I think Omar is the forgotten 6th member of Queer Eye for the Straight Guy... he did the technology consulting, but they dropped him because they didn't need what he offered.  And I think those interviews are as random as QEftSG, too.

But it still showed some of the new features of Panther, and people who know little about computers or who are fed up with Windows are going to see what Panther has to offer and want cool features like FUS and Exposé.  And that's all that really matters.


----------



## hulkaros (Oct 26, 2003)

It's NOT a commercial, ad or something for crying out loud! It's an INTRO video of Panther! So, what the heck is all this fuss about? 

It shows *some* Panther features, it shows some "known" Apple customers, it shows a VERY beautiful Apple Store, it shows almost the same things that Apple shows in their Intro Videos in the past few years from anything PowerBook to the G5! 

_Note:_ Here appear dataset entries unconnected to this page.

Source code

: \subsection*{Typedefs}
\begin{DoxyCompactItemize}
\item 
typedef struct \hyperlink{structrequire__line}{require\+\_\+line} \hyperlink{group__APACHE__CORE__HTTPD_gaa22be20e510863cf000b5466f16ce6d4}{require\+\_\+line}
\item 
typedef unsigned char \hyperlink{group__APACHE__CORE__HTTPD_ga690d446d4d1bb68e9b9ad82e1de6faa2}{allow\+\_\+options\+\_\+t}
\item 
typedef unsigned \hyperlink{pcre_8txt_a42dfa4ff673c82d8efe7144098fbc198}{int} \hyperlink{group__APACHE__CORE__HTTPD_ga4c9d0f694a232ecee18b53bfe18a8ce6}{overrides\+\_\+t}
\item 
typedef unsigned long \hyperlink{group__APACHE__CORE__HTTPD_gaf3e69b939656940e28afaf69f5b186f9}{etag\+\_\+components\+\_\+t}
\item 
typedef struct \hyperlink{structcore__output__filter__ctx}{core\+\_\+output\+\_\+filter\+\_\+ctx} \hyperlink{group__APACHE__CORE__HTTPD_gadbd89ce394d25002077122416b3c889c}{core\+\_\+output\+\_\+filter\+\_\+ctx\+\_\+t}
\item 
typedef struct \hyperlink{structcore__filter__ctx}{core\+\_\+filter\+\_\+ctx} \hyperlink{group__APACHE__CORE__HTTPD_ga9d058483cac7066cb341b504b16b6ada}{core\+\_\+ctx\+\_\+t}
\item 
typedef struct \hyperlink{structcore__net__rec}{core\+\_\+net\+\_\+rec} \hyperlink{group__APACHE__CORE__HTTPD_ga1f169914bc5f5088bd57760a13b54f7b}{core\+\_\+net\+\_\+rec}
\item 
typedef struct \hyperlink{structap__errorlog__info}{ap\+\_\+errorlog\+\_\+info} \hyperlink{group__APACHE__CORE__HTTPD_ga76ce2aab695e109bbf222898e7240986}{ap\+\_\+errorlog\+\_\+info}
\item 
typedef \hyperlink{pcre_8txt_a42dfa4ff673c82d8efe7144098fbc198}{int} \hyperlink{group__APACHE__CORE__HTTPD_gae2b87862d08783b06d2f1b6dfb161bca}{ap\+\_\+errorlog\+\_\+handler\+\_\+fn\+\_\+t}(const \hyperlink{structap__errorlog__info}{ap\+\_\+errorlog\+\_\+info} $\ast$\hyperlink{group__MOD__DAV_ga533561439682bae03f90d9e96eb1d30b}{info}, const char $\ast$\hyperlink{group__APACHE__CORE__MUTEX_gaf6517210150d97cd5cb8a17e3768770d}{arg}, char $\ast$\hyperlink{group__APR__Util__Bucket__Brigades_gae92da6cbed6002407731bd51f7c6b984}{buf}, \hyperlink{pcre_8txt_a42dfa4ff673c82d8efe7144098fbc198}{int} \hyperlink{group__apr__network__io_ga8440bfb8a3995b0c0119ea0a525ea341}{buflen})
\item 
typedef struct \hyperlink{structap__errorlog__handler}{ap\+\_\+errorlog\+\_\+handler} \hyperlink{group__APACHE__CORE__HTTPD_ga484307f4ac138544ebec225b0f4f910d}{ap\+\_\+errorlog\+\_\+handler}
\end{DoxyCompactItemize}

It ISN'T a commercial, an Ad or something! It is an intro video of Panther... So there! 

The only thing that is cheesy or embarassing or whatever is the rant that is going on here for a product's intro video! Not to mention that Panther is simply, if not the best, one of the best OS platforms out there, right here, right now!


----------



## voice- (Oct 26, 2003)

Hulk, if they are to make intros, they really shouldn't make the visitors look random, and if they are to make the visitors look random they should have done a better job than they did.
Take a look at the PowerBook intro, we didn't complain about that, did we?


----------



## hulkaros (Oct 26, 2003)

Gimme a break! The only REAL difference between this intro video and all the other before it, it's the place! This simply took place inside an Apple Store! The same happened only in one other intro video: iTunes Music Store and iTunes 4... Come on! Otherwise all the intro videos are almost the same...


----------



## tsizKEIK (Oct 26, 2003)

i watched the video without audio... (my cousin was sleepin and i didnt have any ear plugs.)
anyway... i thought it was a good one. it looked like it included all the important features to attract those who are not sure of upgrading.

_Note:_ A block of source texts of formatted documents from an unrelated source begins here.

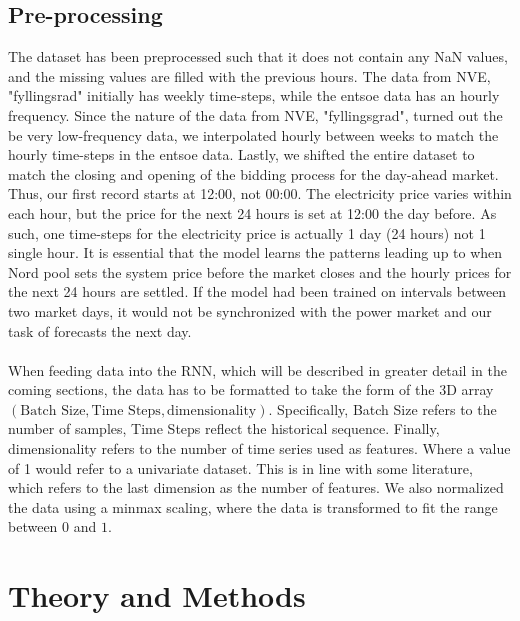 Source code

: \documentclass
[twocolumn,
secnumarabic,
nobibnotes,
aps,
prl,
reprint,
groupedaddress,
amsmath,
amssymb,
]{revtex4-2}
\begin{document}
\subsection{Pre-processing}
The dataset has been preprocessed such that it does not contain any NaN values, and the missing values are filled with the previous hours. The data from NVE, "fyllingsrad" initially has weekly time-steps, while the entsoe data has an hourly frequency. Since the nature of the data from NVE, "fyllingsgrad", turned out the be very low-frequency data, we interpolated hourly between weeks to match the hourly time-steps in the entsoe data. Lastly, we shifted the entire dataset to match the closing and opening of the bidding process for the day-ahead market. Thus, our first record starts at 12:00, not 00:00. The electricity price varies within each hour, but the price for the next 24 hours is set at 12:00 the day before. As such, one time-steps for the electricity price is actually 1 day (24 hours) not 1 single hour. It is essential that the model learns the patterns leading up to when Nord pool sets the system price before the market closes and the hourly prices for the next 24 hours are settled. If the model had been trained on intervals between two market days, it would not be synchronized with the power market and our task of forecasts the next day.
\\\\
When feeding data into the RNN, which will be described in greater detail in the coming sections, the data has to be formatted to take the form of the 3D array $\left(\text{Batch Size}, \text{Time Steps}, \text{dimensionality}\right)$. Specifically, Batch Size refers to the number of samples, Time Steps reflect the historical sequence. Finally, dimensionality refers to the number of time series used as features. Where a value of 1 would refer to a univariate dataset. This is in line with some literature, which refers to the last dimension as the number of features. We also normalized the data using a minmax scaling, where the data is transformed to fit the range between $0$ and $1$.

\section{Theory and Methods}
\end{document}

the mac users that are a bit more interested.. and with a bit more knowledge on macs... should know for the past few months that panther (just like jaguar) is a MUST-upgrade.
the video covers only a few pros of panther... but its much more than that


----------



## applewhore (Oct 26, 2003)

OmegaMan said:
			
		

> Well....regardless of the cheesy ads, it's released.
> 
> Unless you go to http://www.apple.com/ca (Canada), where it's counting UPWARDS!  I think the webmaster took off early on Friday for the weekend!  *l*



omegaman - that is classic - i thought you were joking when i first saw your posting, (perhaps a piss-take of the Canadians?!) but then checked it out!!!

LOL!!!

Thanks for sharing...


----------



## applewhore (Oct 26, 2003)

voice- said:
			
		

> Hulk, if they are to make intros, they really shouldn't make the visitors look random, and if they are to make the visitors look random they should have done a better job than they did.
> Take a look at the PowerBook intro, we didn't complain about that, did we?



I have to agree with voice...

I don't mind the ad in general (really not sure about Homer (sp?!) though), but the secondary players made it all seem rather home movie-esque with paid actors...

To me it didn't gel as well as anything they've done before - I loved the PB ads when they first came out - not ads as such, but introductions to a great product...

This one didn't do it for me, but, then again, I'm not the target audience I guess!?!  (Not American, for a start!!!)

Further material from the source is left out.